GIVEN INFORMATION:
* * * *

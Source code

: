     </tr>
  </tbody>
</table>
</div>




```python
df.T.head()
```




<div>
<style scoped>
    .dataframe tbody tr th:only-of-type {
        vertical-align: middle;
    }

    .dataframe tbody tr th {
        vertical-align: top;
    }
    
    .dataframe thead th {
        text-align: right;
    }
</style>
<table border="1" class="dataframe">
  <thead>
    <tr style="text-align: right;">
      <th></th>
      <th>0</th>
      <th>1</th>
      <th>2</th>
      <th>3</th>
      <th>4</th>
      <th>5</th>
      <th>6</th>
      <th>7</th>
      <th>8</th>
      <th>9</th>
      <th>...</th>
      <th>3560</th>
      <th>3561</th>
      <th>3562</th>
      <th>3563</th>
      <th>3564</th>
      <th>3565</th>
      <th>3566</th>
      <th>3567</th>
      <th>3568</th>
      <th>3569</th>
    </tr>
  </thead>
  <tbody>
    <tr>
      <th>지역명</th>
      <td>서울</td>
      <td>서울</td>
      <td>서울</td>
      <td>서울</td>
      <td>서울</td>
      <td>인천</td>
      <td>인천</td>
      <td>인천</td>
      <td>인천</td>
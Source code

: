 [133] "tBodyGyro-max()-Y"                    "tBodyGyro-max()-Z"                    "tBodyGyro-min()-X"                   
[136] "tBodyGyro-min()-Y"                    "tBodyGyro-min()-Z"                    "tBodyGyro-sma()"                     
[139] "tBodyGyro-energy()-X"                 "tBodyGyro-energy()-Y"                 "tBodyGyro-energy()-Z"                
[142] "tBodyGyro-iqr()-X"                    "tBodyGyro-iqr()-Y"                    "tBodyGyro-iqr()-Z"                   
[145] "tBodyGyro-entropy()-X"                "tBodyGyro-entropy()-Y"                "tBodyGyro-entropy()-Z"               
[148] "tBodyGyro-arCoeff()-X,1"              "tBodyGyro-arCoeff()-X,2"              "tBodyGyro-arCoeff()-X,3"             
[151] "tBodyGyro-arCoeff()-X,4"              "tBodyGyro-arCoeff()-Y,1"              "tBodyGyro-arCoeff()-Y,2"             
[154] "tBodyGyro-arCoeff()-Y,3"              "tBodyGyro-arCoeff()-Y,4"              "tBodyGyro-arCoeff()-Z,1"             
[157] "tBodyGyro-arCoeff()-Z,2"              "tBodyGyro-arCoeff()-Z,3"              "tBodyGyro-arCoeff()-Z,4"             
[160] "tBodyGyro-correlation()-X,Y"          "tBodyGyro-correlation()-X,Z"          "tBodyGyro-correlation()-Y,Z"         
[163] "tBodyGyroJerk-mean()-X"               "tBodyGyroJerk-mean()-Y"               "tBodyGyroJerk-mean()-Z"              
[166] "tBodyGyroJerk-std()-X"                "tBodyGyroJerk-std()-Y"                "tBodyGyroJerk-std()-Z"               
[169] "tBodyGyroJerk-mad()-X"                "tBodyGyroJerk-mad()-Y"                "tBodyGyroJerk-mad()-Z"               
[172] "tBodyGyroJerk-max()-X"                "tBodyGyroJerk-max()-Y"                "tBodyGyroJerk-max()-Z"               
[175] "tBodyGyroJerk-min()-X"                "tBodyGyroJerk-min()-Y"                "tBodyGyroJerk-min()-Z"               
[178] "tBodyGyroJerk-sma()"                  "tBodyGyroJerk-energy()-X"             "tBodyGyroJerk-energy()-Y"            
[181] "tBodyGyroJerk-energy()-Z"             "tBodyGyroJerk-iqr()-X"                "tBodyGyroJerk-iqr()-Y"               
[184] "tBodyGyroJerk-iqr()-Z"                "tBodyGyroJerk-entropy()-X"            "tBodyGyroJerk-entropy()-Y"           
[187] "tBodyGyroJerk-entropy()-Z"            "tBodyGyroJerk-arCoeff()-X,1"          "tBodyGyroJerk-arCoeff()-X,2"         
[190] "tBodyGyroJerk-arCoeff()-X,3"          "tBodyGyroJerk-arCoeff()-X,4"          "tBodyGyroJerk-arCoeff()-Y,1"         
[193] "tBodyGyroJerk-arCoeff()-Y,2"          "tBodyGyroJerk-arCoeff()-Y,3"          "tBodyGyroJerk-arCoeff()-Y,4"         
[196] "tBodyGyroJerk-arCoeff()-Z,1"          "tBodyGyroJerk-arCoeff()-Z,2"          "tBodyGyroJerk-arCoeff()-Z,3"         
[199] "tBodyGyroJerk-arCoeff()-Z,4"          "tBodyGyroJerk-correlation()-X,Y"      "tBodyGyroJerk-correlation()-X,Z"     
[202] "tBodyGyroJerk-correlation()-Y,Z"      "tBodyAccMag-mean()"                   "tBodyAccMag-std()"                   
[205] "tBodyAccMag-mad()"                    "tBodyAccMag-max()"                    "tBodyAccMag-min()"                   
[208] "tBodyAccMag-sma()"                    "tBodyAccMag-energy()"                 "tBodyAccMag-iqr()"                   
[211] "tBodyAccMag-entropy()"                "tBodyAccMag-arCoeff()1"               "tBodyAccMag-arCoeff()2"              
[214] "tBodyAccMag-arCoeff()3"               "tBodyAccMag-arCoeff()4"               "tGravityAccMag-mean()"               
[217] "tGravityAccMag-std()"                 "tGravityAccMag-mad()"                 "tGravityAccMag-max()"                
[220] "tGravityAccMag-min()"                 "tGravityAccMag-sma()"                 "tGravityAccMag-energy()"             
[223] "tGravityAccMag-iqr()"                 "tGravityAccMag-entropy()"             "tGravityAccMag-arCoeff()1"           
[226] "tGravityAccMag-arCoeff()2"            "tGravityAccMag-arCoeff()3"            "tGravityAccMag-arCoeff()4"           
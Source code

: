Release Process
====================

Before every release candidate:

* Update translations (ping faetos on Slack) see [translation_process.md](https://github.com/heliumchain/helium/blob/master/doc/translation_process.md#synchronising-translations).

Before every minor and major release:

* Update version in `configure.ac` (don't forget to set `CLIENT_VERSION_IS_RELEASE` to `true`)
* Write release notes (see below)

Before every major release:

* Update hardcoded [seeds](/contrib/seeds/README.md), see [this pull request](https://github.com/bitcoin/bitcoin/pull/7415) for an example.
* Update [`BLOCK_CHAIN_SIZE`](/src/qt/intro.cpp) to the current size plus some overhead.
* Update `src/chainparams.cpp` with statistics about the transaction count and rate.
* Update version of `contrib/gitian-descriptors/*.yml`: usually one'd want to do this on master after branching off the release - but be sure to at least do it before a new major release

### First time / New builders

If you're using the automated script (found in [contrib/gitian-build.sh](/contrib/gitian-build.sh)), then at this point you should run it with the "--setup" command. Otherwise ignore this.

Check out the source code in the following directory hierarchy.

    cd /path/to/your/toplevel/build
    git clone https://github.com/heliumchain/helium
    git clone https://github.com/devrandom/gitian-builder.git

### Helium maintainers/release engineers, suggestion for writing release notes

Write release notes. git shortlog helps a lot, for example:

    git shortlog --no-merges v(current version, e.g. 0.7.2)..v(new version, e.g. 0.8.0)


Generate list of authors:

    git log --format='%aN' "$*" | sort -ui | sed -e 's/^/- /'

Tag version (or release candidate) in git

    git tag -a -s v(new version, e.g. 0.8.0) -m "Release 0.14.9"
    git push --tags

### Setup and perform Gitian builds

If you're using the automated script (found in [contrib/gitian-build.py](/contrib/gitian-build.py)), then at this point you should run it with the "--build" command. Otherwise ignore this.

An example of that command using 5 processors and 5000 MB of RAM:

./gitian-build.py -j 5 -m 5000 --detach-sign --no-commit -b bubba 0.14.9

* * * *

EXERCISE DETAILS:
Nothing but a number is expected here: the number of lines in the entries that include the word "notes".

COMPLETED EXERCISE:
3